● **What needs to be done**
Would it be possible to copy exactly the lines from the one containing "### Hello World!" to the end of the entries, including both and nothing else?

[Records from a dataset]
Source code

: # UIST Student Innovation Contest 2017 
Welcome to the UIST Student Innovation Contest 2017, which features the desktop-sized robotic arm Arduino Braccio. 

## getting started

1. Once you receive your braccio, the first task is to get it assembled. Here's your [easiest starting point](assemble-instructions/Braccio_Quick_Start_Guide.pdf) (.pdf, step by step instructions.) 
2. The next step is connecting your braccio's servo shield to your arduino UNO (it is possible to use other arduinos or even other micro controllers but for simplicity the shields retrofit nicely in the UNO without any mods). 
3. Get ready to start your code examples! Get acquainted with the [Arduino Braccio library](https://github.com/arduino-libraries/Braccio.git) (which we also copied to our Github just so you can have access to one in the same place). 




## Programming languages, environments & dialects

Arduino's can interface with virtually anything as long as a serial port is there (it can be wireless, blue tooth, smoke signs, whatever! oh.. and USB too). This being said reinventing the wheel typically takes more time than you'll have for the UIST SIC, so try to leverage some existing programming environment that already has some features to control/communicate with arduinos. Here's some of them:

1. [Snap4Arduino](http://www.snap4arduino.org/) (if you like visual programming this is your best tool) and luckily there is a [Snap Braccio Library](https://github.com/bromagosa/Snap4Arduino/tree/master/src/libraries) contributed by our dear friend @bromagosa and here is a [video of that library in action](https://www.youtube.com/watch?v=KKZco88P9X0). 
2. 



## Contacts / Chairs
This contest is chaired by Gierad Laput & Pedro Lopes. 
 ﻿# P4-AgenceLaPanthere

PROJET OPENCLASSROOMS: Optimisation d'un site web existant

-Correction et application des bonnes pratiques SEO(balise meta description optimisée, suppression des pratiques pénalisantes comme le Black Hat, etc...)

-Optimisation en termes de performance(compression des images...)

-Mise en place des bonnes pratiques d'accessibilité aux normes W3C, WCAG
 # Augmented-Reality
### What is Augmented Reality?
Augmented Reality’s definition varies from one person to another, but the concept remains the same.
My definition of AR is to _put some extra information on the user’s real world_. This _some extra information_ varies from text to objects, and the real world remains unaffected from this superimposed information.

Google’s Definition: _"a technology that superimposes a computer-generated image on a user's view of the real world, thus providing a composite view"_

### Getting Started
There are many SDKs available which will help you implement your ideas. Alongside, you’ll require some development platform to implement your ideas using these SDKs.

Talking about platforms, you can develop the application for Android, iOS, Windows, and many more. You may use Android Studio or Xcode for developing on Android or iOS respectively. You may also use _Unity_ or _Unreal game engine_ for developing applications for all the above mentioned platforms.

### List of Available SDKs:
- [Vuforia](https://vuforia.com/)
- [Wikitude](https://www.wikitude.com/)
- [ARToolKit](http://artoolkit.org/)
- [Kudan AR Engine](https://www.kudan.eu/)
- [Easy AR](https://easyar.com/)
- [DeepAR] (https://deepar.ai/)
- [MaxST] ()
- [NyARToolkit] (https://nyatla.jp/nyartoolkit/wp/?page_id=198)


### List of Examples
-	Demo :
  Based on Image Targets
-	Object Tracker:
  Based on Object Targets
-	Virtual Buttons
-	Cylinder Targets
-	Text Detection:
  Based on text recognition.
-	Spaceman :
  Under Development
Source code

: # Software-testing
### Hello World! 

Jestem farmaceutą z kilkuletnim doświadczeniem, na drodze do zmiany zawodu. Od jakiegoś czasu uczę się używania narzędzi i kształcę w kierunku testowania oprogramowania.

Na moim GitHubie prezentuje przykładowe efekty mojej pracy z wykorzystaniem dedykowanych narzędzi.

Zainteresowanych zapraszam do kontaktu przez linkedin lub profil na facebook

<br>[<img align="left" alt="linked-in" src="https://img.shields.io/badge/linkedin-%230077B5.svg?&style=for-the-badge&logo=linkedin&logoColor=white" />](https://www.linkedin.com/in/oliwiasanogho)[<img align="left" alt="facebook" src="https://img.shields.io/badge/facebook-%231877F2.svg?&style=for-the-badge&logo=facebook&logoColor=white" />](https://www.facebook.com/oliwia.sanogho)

● **Task answer**
### Hello World! 

Jestem farmaceutą z kilkuletnim doświadczeniem, na drodze do zmiany zawodu. Od jakiegoś czasu uczę się używania narzędzi i kształcę w kierunku testowania oprogramowania.

Na moim GitHubie prezentuje przykładowe efekty mojej pracy z wykorzystaniem dedykowanych narzędzi.

Zainteresowanych zapraszam do kontaktu przez linkedin lub profil na facebook

<br>[<img align="left" alt="linked-in" src="https://img.shields.io/badge/linkedin-%230077B5.svg?&style=for-the-badge&logo=linkedin&logoColor=white" />](https://www.linkedin.com/in/oliwiasanogho)[<img align="left" alt="facebook" src="https://img.shields.io/badge/facebook-%231877F2.svg?&style=for-the-badge&logo=facebook&logoColor=white" />](https://www.facebook.com/oliwia.sanogho)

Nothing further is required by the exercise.